The Poems Attributed to Him May Be by Different Poets
by David Trinidad
(take a deep breath...it's a bit of a long one :))

He lived in the time of Alexander the Great, to whose death he alludes.
His extant poems are chiefly about country life and hunting.
He is often described as the father of tragedy.
Only seven of his estimated seventy to ninety plays have survived.
It seems probable that his parents, though poor, were respectable.
The work survives, but seems incomplete.
The Greek Anthology contains an epigram which is probably the work of this flatterer.
He was an older contemporary and an alleged lover of Sappho, with whom he may
have exchanged poems.
Some of his poems are on literary themes, but most are political.
His report describes accurately the characteristic sequence of earthquake, retreat of the
sea, and sudden giant wave.
His widespread popularity inspired countless imitators, which also kept his name
alive.
Described by contemporaries as “a terrible fellow to coin strange words.”
Scarcely anything is known of his life.
He is associated with the Seven Wonders of the Ancient World, which he described in a
poem composed about 140 B.C.
Known for being the first to mention use of the waterwheel in a poem.
More of her work survives than any other ancient Greek woman, with the exception of
Sappho.
A crater on the Moon is named in his honor.
A man of taste and elegance, yet deficient in gravity and energy, which prevented his
writings acquiring that popularity which they otherwise deserved, and may have
been one of the causes of their neglect and loss to us.
The majority of his work that has survived is love songs.
One night in 191 A.D., they kidnapped him and threatened to kill him if he did not stop
writing.
His career as a poet probably benefited from the high reputation of his uncle.

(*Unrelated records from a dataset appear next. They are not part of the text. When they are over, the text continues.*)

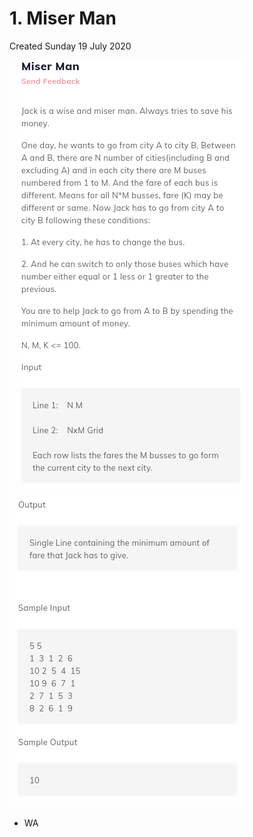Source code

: # 1. Miser Man
Created Sunday 19 July 2020

![](1._Miser_Man_-_40/pasted_image.png)
![](1._Miser_Man_-_40/pasted_image001.png)

* WA


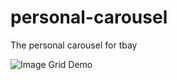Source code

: # personal-carousel
The personal carousel for tbay

![Image Grid Demo](https://thumbs.gfycat.com/ThankfulPoliteArgali-size_restricted.gif)
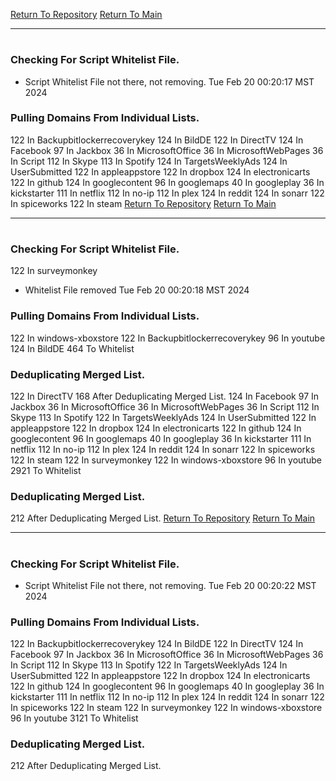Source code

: [Return To Repository](https://github.com/DigitalWarrior/piholeparser/)
[Return To Main](https://github.com/DigitalWarrior/piholeparser/blob/master/RecentRunLogs/Mainlog.md)
____________________________________
# 
### Checking For Script Whitelist File.
* Script Whitelist File not there, not removing. Tue Feb 20 00:20:17 MST 2024
### Pulling Domains From Individual Lists.
122 In Backupbitlockerrecoverykey
124 In BildDE
122 In DirectTV
124 In Facebook
97 In Jackbox
36 In MicrosoftOffice
36 In MicrosoftWebPages
36 In Script
112 In Skype
113 In Spotify
124 In TargetsWeeklyAds
124 In UserSubmitted
122 In appleappstore
122 In dropbox
124 In electronicarts
122 In github
124 In googlecontent
96 In googlemaps
40 In googleplay
36 In kickstarter
111 In netflix
112 In no-ip
112 In plex
124 In reddit
124 In sonarr
122 In spiceworks
122 In steam
[Return To Repository](https://github.com/DigitalWarrior/piholeparser/)
[Return To Main](https://github.com/DigitalWarrior/piholeparser/blob/master/RecentRunLogs/Mainlog.md)
____________________________________
# 
### Checking For Script Whitelist File.
122 In surveymonkey
* Whitelist File removed Tue Feb 20 00:20:18 MST 2024
### Pulling Domains From Individual Lists.
122 In windows-xboxstore
122 In Backupbitlockerrecoverykey
96 In youtube
124 In BildDE
464 To Whitelist
### Deduplicating Merged List.
122 In DirectTV
168 After Deduplicating Merged List.
124 In Facebook
97 In Jackbox
36 In MicrosoftOffice
36 In MicrosoftWebPages
36 In Script
112 In Skype
113 In Spotify
122 In TargetsWeeklyAds
124 In UserSubmitted
122 In appleappstore
122 In dropbox
124 In electronicarts
122 In github
124 In googlecontent
96 In googlemaps
40 In googleplay
36 In kickstarter
111 In netflix
112 In no-ip
112 In plex
124 In reddit
124 In sonarr
122 In spiceworks
122 In steam
122 In surveymonkey
122 In windows-xboxstore
96 In youtube
2921 To Whitelist
### Deduplicating Merged List.
212 After Deduplicating Merged List.
[Return To Repository](https://github.com/DigitalWarrior/piholeparser/)
[Return To Main](https://github.com/DigitalWarrior/piholeparser/blob/master/RecentRunLogs/Mainlog.md)
____________________________________
# 
### Checking For Script Whitelist File.
* Script Whitelist File not there, not removing. Tue Feb 20 00:20:22 MST 2024
### Pulling Domains From Individual Lists.
122 In Backupbitlockerrecoverykey
124 In BildDE
122 In DirectTV
124 In Facebook
97 In Jackbox
36 In MicrosoftOffice
36 In MicrosoftWebPages
36 In Script
112 In Skype
113 In Spotify
122 In TargetsWeeklyAds
124 In UserSubmitted
122 In appleappstore
122 In dropbox
124 In electronicarts
122 In github
124 In googlecontent
96 In googlemaps
40 In googleplay
36 In kickstarter
111 In netflix
112 In no-ip
112 In plex
124 In reddit
124 In sonarr
122 In spiceworks
122 In steam
122 In surveymonkey
122 In windows-xboxstore
96 In youtube
3121 To Whitelist
### Deduplicating Merged List.
212 After Deduplicating Merged List.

All of his works are lost and are only known by their titles through quotes by later
authors.
He especially excelled in descriptions dealing with such subjects as flowers and female
beauty.
He is not usually ranked among the top tier of Latin poets, but his writing is elegant, he
tells a story well, and his polemical passages occasionally attain an unmatchable
level of entertaining vitriol.
There is no reason to suppose he ever lived anywhere other than Alexandria.
He had a daughter who found fame as a poet, composing riddles in hexameter verse.
His brother was an epic poet.
Swaggering soldiers, verbose cooks, courtesans, and parasites, all feature in the
fragments.
About 550 lines of his poetry survive, although because ancient writers rarely
mentioned which poem they were quoting, it is not always certain to which poem
the quotes belong.
An epigram on an ageing vine is attributed to him.
Her poem has been deemed important for the glimpse it gives us of a girl’s view of her
relationship with her mother.
He was apparently, although obscure, well respected.
He spent much of his life in Athens, where he amassed great wealth.
He is known to have written some erotic verses.
Most of his epigrams are in praise of wine, and all of them are jocular.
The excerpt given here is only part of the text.